(Rendered images with source text)
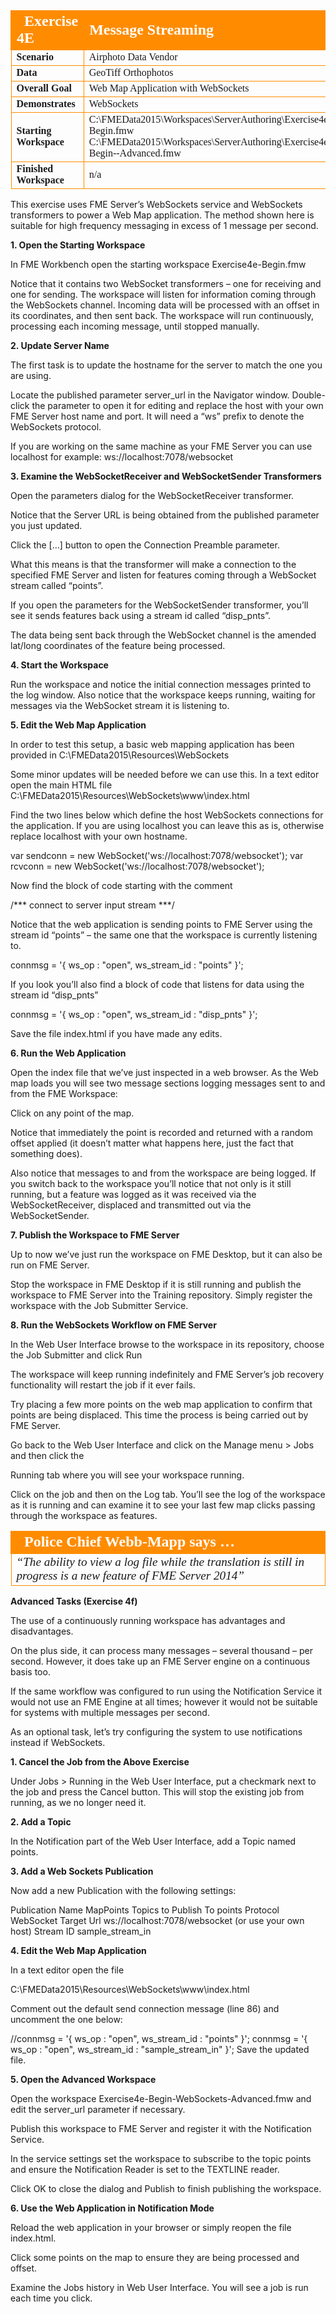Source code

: <table style="border-spacing: 0px;border-collapse: collapse;font-family:serif">
<tr>
<td style="vertical-align:middle;background-color:darkorange;border: 2px solid darkorange">
<i class="fa fa-cogs fa-lg fa-pull-left fa-fw" style="color:white;padding-right: 12px;vertical-align:text-top"></i>
<span style="color:white;font-size:x-large;font-weight: bold">Exercise 4E </span>
</td>
<td style="border: 2px solid darkorange;background-color:darkorange;color:white">
<span style="color:white;font-size:x-large;font-weight: bold">Message
Streaming</span>
</td>
</tr>

<tr>
<td style="border: 1px solid darkorange; font-weight: bold">Scenario</td>
<td style="border: 1px solid darkorange">Airphoto Data Vendor</td>
</tr>

<tr>
<td style="border: 1px solid darkorange; font-weight: bold">Data</td>
<td style="border: 1px solid darkorange">GeoTiff Orthophotos</td>
</tr>

<tr>
<td style="border: 1px solid darkorange; font-weight: bold">Overall Goal</td>
<td style="border: 1px solid darkorange">Web
Map
Application
with
WebSockets</td>
</tr>

<tr>
<td style="border: 1px solid darkorange; font-weight: bold">Demonstrates</td>
<td style="border: 1px solid darkorange">WebSockets</td>
</tr>

<tr>
<td style="border: 1px solid darkorange; font-weight: bold">Starting Workspace</td>
<td style="border: 1px solid darkorange">C:\FMEData2015\Workspaces\ServerAuthoring\Exercise4e-­‐Begin.fmw
C:\FMEData2015\Workspaces\ServerAuthoring\Exercise4e-­‐Begin-­‐Advanced.fmw</td>
</tr>

<tr>
<td style="border: 1px solid darkorange; font-weight: bold">Finished Workspace</td>
<td style="border: 1px solid darkorange">n/a</td>
</tr>

</table>

This exercise uses FME Server’s WebSockets service and WebSockets transformers to power a Web Map application. The method shown here is suitable for high frequency messaging in excess of 1 message per second.

**1. Open the Starting Workspace**

In FME Workbench open the starting workspace Exercise4e-Begin.fmw

Notice that it contains two WebSocket transformers – one for receiving and one for sending. The workspace will listen for information coming through the WebSockets channel. Incoming data will be processed with an offset in its coordinates, and then sent back. The workspace will run continuously, processing each incoming message, until stopped manually.

**2. Update Server Name**

The first task is to update the hostname for the server to match the one you are using.

Locate the published parameter server_url in the Navigator window.
Double-click the parameter to open it for editing and replace the host with your own FME Server host name and port. It will need a “ws” prefix to denote the WebSockets protocol.

If you are working on the same machine as your FME Server you can use localhost for example: ws://localhost:7078/websocket

**3. Examine the WebSocketReceiver and WebSocketSender Transformers**

Open the parameters dialog for the WebSocketReceiver transformer.

Notice that the Server URL is being obtained from the published parameter you just updated.

Click the […] button to open the Connection Preamble parameter.

What this means is that the transformer will make a connection to the specified FME Server and listen for features coming through a WebSocket stream called “points”.

If you open the parameters for the WebSocketSender transformer, you’ll see it sends features back using a stream id called “disp_pnts”.

The data being sent back through the WebSocket channel is the amended lat/long coordinates of the feature being processed.

**4. Start the Workspace**

Run the workspace and notice the initial connection messages printed to the log window. Also notice that the workspace keeps running, waiting for messages via the WebSocket stream it is listening to.

**5. Edit the Web Map Application**

In order to test this setup, a basic web mapping application has been provided in C:\FMEData2015\Resources\WebSockets

Some minor updates will be needed before we can use this. In a text editor open the main HTML file C:\FMEData2015\Resources\WebSockets\www\index.html

Find the two lines below which define the host WebSockets connections for the application. If you are using localhost you can leave this as is, otherwise replace localhost with your own hostname.

var sendconn = new WebSocket('ws://localhost:7078/websocket');
var rcvconn = new WebSocket('ws://localhost:7078/websocket');

Now find the block of code starting with the comment

/*** connect to server input stream ***/

Notice that the web application is sending points to FME Server using the stream id “points” – the same one that the workspace is currently listening to.

connmsg = '{ ws_op : "open", ws_stream_id : "points" }';

If you look you’ll also find a block of code that listens for data using the stream id “disp_pnts”

connmsg = '{ ws_op : "open", ws_stream_id : "disp_pnts" }';

Save the file index.html if you have made any edits.

**6. Run the Web Application**

Open the index file that we’ve just inspected in a web browser.
As the Web map loads you will see two message sections logging messages sent to and from the FME Workspace:

Click on any point of the map.

Notice that immediately the point is recorded and returned with a random offset applied (it doesn’t matter what happens here, just the fact that something does).

Also notice that messages to and from the workspace are being logged.
If you switch back to the workspace you’ll notice that not only is it still running, but a feature was logged as it was received via the WebSocketReceiver, displaced and transmitted out via the
WebSocketSender.

**7. Publish the Workspace to FME Server**

Up to now we’ve just run the workspace on FME Desktop, but it can also be run on FME Server.

Stop the workspace in FME Desktop if it is still running and publish the workspace to FME Server into the Training repository. Simply register the workspace with the Job Submitter Service.

**8. Run the WebSockets Workflow on FME Server**

In the Web User Interface browse to the workspace in its repository, choose the Job Submitter and click Run

The workspace will keep running indefinitely and FME Server’s job recovery functionality will restart the job if it ever fails.

Try placing a few more points on the web map application to confirm that points are being displaced. This time the process is being carried out by FME Server.

Go back to the Web User Interface and click on the Manage menu > Jobs and then click the

Running tab where you will see your workspace running.

Click on the job and then on the Log tab. You’ll see the log of the workspace as it is running and can examine it to see your last few map clicks passing through the workspace as features.

<table style="border-spacing: 0px">
<tr>
<td style="vertical-align:middle;background-color:darkorange;border: 2px solid darkorange">
<i class="fa fa-quote-left fa-lg fa-pull-left fa-fw" style="color:white;padding-right: 12px;vertical-align:text-top"></i>
<span style="color:white;font-size:x-large;font-weight: bold;font-family:serif">Police Chief Webb-Mapp says …</span>
</td>
</tr>

<tr>
<td style="border: 1px solid darkorange">
<span style="font-family:serif; font-style:italic; font-size:larger">
“The ability to view a log file while the translation is still in progress
is a new feature of FME Server 2014”
</span>
</td>
</tr>
</table>

**Advanced Tasks (Exercise 4f)**

The use of a continuously running workspace has advantages and disadvantages.

On the plus side, it can process many messages – several thousand – per second. However, it does take up an FME Server engine on a continuous basis too.

If the same workflow was configured to run using the Notification Service it would not use an FME Engine at all times; however it would not be suitable for systems with multiple messages per second.

As an optional task, let’s try configuring the system to use notifications instead if WebSockets.

**1. Cancel the Job from the Above Exercise**

Under Jobs > Running in the Web User Interface, put a checkmark next to the job and press the Cancel button. This will stop the existing job from running, as we no longer need it.

**2. Add a Topic**

In the Notification part of the Web User Interface, add a Topic named points.

**3. Add a Web Sockets Publication**

Now add a new Publication with the following settings:

Publication Name MapPoints
Topics to Publish To points
Protocol WebSocket
Target Url ws://localhost:7078/websocket
(or use your own host)
Stream ID sample_stream_in

**4. Edit the Web Map Application**

In a text editor open the file 

C:\FMEData2015\Resources\WebSockets\www\index.html

Comment out the default send connection message (line 86) and uncomment the one below:

//connmsg = '{ ws_op : "open", ws_stream_id : "points" }';
connmsg = '{ ws_op : "open", ws_stream_id : "sample_stream_in" }';
Save the updated file.

**5. Open the Advanced Workspace**

Open the workspace Exercise4e-Begin-WebSockets-Advanced.fmw and edit the server_url parameter if necessary.

Publish this workspace to FME Server and register it with the Notification Service.

In the service settings set the workspace to subscribe to the topic points and ensure the Notification Reader is set to the TEXTLINE reader.

Click OK to close the dialog and Publish to finish publishing the workspace.

**6. Use the Web Application in Notification Mode**

Reload the web application in your browser or simply reopen the file index.html.

Click some points on the map to ensure they are being processed and offset.

Examine the Jobs history in Web User Interface. You will see a job is run each time you click.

Assignment:
Starting at the line that has "Click OK to" in the records above, restate word for word every line until the one that has "Click some points", and include that one as well.

Your solution:
Click OK to close the dialog and Publish to finish publishing the workspace.

**6. Use the Web Application in Notification Mode**

Reload the web application in your browser or simply reopen the file index.html.

Click some points on the map to ensure they are being processed and offset.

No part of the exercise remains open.